Le point critique : les statuts#
Les statuts d'une filiale ne doivent pas être pensés comme ceux d'une société isolée. Ils doivent être compatibles avec la logique de groupe. Nous faisons particulièrement attention à :
- la définition de l'objet social ;
- les pouvoirs du dirigeant ;
- les décisions réservées à l'associé ou aux associés ;
- les règles d'agrément si l'entrée de nouveaux actionnaires est envisagée ;
- les conventions réglementées ou règles internes de validation ;
- les modalités de cession, de sortie ou de transformation future.
Le conseil de l'Expert-Comptable
L'erreur classique consiste à créer une filiale "vite" avec des statuts génériques, puis à découvrir six mois plus tard qu'ils bloquent une levée, une réorganisation ou une nomination de dirigeant. Une filiale se pense dès le départ comme un outil de groupe, pas comme un simple extrait Kbis supplémentaire.

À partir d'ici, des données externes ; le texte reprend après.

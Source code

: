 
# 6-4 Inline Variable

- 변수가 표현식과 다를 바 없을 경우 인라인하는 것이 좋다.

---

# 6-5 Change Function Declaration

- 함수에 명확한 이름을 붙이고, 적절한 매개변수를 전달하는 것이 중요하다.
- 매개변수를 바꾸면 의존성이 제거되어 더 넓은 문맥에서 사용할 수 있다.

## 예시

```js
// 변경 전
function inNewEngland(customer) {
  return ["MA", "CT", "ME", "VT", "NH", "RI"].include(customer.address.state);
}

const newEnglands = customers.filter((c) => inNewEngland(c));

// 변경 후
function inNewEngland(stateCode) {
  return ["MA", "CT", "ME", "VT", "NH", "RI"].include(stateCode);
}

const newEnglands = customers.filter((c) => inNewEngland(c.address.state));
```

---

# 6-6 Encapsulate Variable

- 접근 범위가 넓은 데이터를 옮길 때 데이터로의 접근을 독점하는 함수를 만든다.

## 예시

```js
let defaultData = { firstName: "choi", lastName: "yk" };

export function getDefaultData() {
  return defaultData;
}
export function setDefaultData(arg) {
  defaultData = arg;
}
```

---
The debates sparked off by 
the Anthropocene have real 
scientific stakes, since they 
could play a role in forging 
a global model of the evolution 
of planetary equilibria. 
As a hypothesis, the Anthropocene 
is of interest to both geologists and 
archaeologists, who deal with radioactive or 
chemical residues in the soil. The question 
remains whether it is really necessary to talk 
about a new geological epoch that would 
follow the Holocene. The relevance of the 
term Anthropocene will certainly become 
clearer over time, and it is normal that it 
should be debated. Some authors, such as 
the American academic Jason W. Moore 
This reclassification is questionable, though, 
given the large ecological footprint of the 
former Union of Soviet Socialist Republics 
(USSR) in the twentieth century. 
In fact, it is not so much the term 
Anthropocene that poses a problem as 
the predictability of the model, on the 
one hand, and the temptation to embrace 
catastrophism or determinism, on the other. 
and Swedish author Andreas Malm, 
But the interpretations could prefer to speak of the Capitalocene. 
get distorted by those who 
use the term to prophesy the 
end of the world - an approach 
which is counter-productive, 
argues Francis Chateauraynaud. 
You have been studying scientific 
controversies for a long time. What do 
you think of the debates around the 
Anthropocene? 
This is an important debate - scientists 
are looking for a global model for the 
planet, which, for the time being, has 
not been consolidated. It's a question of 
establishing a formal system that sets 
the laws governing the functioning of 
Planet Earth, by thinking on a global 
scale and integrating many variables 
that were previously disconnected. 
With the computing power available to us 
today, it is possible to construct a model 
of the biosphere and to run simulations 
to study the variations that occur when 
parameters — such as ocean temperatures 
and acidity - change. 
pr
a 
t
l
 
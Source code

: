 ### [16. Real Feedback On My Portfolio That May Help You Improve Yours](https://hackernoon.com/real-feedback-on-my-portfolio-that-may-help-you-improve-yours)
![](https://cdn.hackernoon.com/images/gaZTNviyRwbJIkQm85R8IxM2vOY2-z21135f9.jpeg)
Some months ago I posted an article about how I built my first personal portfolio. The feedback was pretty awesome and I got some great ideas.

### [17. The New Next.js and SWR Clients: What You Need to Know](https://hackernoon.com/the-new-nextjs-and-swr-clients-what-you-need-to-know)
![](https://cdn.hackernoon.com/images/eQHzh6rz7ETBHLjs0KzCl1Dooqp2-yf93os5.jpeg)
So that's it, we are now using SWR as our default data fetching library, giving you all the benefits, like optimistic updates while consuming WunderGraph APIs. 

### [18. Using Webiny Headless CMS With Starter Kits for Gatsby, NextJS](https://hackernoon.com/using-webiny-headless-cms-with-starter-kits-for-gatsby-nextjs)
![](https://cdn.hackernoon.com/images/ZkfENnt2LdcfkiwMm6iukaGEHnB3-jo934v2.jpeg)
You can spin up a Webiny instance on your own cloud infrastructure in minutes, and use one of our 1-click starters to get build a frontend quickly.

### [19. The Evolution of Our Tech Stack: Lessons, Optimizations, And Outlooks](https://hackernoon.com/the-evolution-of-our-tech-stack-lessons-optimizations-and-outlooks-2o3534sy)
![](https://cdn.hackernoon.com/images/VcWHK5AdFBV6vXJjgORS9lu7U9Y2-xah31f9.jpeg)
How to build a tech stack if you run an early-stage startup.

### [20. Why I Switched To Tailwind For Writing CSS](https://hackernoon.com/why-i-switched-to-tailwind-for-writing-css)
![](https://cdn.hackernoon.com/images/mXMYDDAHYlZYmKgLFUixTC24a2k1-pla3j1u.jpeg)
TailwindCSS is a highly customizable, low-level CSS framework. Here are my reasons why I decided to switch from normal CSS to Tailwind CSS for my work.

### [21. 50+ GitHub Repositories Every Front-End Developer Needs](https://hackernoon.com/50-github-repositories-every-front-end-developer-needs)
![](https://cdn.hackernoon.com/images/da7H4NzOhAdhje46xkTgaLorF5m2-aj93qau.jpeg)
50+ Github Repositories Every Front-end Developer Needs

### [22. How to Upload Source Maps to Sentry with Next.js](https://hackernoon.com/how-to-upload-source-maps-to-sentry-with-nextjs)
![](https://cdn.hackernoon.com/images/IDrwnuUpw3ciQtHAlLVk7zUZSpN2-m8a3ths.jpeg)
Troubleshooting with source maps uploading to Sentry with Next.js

4. Fiscalité de la filiale : ce que vous pouvez optimiser, et ce qu'il ne faut surtout pas fantasmer#
La fiscalité est souvent la première motivation affichée. C'est légitime. Mais il faut rester précis.
1. La filiale est, en principe, un contribuable autonome#
Par défaut, la filiale calcule son propre résultat fiscal et paie son propre IS. Ses pertes restent chez elle. Ses bénéfices aussi. Cela signifie qu'une création de filiale peut avoir un effet de cloisonnement utile... mais aussi ralentir certaines compensations de résultats si aucun régime de groupe n'est mis en place.
2. Le régime mère-fille : puissant, mais sous conditions#
Lorsque la société mère détient les titres de la filiale dans les conditions requises, le régime mère-fille peut permettre une remontée de dividendes avec une quasi-exonération à l'IS, sous réserve d'une quote-part de frais et charges de 5 % prévue par l'article 216 du CGI.
Concrètement, cela change tout dans les groupes rentables :
- la filiale peut distribuer ;
- la société mère récupère du cash ;
- la friction fiscale est très fortement réduite par rapport à une distribution à une personne physique.
Mais attention :
- ce régime ne transforme pas un groupe mal structuré en bon groupe ;
- il suppose de respecter les conditions du dispositif ;
- il ne dispense ni des conventions intra-groupe, ni d'une vraie logique économique.
3. L'intégration fiscale : un levier avancé#
L'article 223 A du CGI prévoit, sous conditions, la possibilité pour une société mère de se constituer seule redevable de l'IS du groupe lorsqu'elle détient 95 % au moins du capital des sociétés intégrées de manière continue au cours de l'exercice.
Dans les bons dossiers, l'intégration fiscale peut permettre :
- de compenser plus efficacement pertes et profits au niveau du groupe ;
- de simplifier certaines lectures de résultat consolidé fiscal ;
- de piloter différemment la trajectoire d'investissement.
Mais là encore, ce n'est pas automatique. Il faut vérifier :
- le périmètre ;
- le calendrier ;
- les exercices comptables ;
- la qualité des conventions et de la documentation.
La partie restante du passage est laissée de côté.